• [Task goal]:
Write out exactly the first lines of the listing, ending on the line that contains "Allows you to assign".

• [Dataset extract]:
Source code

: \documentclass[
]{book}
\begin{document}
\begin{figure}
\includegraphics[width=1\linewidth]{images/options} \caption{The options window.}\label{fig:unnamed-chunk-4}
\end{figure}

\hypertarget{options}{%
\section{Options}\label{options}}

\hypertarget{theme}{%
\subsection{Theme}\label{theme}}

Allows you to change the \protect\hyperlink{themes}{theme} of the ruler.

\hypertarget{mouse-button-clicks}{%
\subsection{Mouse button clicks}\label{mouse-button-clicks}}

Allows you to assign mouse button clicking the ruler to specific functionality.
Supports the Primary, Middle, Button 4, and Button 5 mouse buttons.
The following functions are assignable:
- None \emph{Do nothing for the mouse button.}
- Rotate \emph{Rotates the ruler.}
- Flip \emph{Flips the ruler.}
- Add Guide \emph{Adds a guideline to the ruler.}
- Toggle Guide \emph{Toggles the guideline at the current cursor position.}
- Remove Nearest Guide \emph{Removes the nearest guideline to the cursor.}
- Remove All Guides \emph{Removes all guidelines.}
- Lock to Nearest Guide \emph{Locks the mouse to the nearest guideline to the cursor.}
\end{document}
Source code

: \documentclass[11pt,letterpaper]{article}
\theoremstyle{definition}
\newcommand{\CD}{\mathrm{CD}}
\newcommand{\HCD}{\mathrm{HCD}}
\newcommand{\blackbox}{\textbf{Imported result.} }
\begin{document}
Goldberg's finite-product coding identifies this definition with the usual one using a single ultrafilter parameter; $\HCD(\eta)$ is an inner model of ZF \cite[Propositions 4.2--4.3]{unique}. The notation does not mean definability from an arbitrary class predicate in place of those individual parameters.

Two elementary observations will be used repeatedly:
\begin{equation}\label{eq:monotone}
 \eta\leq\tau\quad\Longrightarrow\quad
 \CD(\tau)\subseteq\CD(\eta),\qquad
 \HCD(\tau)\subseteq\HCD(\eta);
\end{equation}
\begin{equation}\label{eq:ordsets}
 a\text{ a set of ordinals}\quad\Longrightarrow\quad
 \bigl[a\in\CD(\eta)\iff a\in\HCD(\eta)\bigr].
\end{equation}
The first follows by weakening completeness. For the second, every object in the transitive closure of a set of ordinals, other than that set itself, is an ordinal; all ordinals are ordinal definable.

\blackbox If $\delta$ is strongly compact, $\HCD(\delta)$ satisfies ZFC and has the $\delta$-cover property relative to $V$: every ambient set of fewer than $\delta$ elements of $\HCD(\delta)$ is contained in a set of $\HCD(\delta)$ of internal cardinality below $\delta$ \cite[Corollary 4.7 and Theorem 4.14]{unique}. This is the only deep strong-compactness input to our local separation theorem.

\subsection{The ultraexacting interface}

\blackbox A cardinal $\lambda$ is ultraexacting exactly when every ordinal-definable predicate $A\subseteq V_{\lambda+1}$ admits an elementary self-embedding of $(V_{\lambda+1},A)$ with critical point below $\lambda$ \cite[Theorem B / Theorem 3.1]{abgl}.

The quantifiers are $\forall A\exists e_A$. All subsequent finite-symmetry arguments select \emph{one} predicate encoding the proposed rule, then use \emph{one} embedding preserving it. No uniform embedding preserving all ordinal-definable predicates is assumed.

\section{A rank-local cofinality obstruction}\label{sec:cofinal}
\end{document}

• [Answer section]:
Source code

: \documentclass[
]{book}
\begin{document}
\begin{figure}
\includegraphics[width=1\linewidth]{images/options} \caption{The options window.}\label{fig:unnamed-chunk-4}
\end{figure}

\hypertarget{options}{%
\section{Options}\label{options}}

\hypertarget{theme}{%
\subsection{Theme}\label{theme}}

Allows you to change the \protect\hyperlink{themes}{theme} of the ruler.

\hypertarget{mouse-button-clicks}{%
\subsection{Mouse button clicks}\label{mouse-button-clicks}}

Allows you to assign mouse button clicking the ruler to specific functionality.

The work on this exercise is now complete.